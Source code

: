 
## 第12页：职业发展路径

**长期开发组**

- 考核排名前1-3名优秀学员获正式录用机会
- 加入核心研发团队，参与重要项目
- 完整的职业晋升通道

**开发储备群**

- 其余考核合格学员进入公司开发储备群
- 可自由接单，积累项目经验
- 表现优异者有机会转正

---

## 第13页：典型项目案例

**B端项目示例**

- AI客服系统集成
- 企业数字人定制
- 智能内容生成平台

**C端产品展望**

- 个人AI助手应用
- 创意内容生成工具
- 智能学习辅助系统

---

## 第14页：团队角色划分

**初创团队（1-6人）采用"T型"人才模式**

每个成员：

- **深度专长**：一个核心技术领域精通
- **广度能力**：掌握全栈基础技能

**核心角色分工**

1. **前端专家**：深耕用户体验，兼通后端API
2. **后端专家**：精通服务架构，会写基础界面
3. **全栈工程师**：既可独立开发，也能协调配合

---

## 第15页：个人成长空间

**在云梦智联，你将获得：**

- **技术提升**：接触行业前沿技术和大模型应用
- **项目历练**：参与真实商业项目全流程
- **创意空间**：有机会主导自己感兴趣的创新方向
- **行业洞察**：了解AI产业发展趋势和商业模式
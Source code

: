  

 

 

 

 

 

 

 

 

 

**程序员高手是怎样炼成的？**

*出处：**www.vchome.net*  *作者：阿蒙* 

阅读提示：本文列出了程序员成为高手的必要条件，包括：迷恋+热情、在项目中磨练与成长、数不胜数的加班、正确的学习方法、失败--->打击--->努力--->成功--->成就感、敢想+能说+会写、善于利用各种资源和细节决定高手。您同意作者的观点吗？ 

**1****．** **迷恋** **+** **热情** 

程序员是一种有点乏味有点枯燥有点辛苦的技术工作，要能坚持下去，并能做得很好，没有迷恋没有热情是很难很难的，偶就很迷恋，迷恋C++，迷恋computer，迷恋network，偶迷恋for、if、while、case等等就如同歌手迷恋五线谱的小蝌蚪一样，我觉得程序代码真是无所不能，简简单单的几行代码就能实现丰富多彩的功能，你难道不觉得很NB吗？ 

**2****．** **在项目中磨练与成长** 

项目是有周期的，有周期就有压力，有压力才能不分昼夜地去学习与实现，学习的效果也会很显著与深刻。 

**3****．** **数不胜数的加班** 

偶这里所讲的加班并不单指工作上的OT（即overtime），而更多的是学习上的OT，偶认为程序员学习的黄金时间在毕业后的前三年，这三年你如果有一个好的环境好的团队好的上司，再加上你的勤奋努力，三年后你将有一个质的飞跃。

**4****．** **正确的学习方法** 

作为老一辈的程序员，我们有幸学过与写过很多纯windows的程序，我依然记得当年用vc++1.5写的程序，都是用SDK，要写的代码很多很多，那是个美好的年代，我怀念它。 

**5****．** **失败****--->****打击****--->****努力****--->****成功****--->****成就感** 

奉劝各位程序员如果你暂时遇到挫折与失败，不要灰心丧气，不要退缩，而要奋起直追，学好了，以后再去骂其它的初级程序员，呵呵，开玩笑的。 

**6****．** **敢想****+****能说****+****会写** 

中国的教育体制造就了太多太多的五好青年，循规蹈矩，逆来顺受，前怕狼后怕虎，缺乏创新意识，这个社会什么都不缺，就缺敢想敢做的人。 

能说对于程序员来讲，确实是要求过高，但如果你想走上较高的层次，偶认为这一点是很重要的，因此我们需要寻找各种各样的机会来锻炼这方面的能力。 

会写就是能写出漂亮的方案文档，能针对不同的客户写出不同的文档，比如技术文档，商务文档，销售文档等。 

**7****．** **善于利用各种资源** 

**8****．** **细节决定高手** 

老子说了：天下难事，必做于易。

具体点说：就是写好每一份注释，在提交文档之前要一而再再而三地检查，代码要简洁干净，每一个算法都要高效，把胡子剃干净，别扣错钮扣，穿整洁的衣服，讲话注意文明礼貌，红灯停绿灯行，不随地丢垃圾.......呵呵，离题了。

◆ Your task ◆
A single number is needed: the count of lines in the records that contain "在项目中磨练与成长".

◆ Solution to this task ◆
2